Why do they think putting a ginormous tax on the oil companies (which is what taking away the subsidy real is) will low gas prices? Are they ******* nutz?
Maybe the subsidy is unfair when your talking about an trillion dollar industry I will give you that, but if the Democrats knew anything they would know gas/oil is inelastic to price! Meaning whether gas costs $1 a gallon or $10 a gallon, people will still drive and buy gas. Therefore if we hit the oil companies with a large tax they won't just take it and say thank you sir may I have another. Rather they push cost onto US, the consumer, the driver!
How can Harry Reid stay with a straight face that taxing the oil comes and raising gas prices even higher is a move to protect the little man! He is not for the little man! He is the little man's worst enemy. I love when liberals talk about the evil corporations. Yet they ignore the fact that corporations and big small business (ones that employee 100-500 employees) employee the vast VAST majority of Americans.
Well, I didn't find that Reid quote anywhere, but as far as I'm concerned Reid is an ass either which way.
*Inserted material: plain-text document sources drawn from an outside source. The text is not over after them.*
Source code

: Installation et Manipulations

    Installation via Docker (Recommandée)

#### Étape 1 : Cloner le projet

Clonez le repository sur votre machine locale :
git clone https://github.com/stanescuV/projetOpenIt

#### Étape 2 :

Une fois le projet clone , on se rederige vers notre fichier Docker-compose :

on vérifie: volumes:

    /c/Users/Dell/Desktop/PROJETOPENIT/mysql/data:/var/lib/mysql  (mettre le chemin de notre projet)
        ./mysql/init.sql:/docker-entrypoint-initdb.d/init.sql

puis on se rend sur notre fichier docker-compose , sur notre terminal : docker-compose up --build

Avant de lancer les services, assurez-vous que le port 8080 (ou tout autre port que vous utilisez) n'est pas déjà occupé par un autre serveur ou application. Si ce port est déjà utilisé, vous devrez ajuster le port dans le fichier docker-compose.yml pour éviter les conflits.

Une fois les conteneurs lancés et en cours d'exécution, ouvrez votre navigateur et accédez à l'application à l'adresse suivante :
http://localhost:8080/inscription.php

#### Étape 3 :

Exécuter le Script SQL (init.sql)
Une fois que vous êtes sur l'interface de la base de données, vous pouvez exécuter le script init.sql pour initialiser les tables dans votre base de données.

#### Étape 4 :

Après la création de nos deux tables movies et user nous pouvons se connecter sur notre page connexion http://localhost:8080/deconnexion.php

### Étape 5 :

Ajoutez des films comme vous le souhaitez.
But what I do think what you're taking for granted is the assumption that just because these companies are making more money, that prices would go down. You yourself just stated that oil has a pretty inelastic demand curve. Your assumption that $2 billion in subsidies (
Senate to vote today on ending tax subsidies for oil companies - 2chambers - The Washington Post) somehow keeps the price of oil down does away with the possibility that these companies could very well
not want to increase production or expand supply to lower prices but to keep them at current, profitable levels; $100 a gallon might be working pretty well for them, much better than a $60 one, considering consumption cannot change much in reaction to price increase (precisely because demand is [relatively] inelastic).
What is
actually occurring is that these companies are making
$60 billion in
profits, record-breaking profits (and that's just the top 3 of them -
Fortune 500 2011: Fortune 1000 Companies 1-100 - FORTUNE on CNNMoney.com). It's the second largest bulk of profits out of all industries, and all five have been among Forbe's top 25 profit-makers for years. The Big 5 Oil companies are doing just fine. Considering that the rest of the country is going down the toilet, why would you subsidize them? Makes you think about the nature of subsidies: what should be subsidized? Should everything be subsidized, after all you can make the same kind of arguments ("will kill jobs," "hurt competitiveness") for almost every industry? What makes oil different, that it's a "national security interest"?
The real national security interest is Energy here, and there are other ways of solving the problem: namely using the market approach (!) and allowing the high prices to shift investment and consumption to alternatives [this approach has the added benefit of potentially shifting to renewable sources of energy so that, in the future, we don't have to base our entire civilization on a single, finite commodity.] This is what occurs in markets: when goods become expensive a substitution effect comes into play.
In any case, oil prices will also move according to a variety of factors which are in no way limited to things that companies can control, they can't shift a whole lot
more to the consumer because the despite the fact that it is a
relatively inelastic good, demand still can drop and actually has been (
Forecast Shifts Focus to Oil Demand - WSJ.com). And either which way, whether or not the government gives them an extra 5% profits per year for no particular reason will not stop them from exploring, gaining the rights to, and/or drilling everywhere and anywhere as long as they can keep their profit margins as high as they have been. Remember that the bottom line is money, and they're going to keep making boatloads of it subsidy or no subsidy.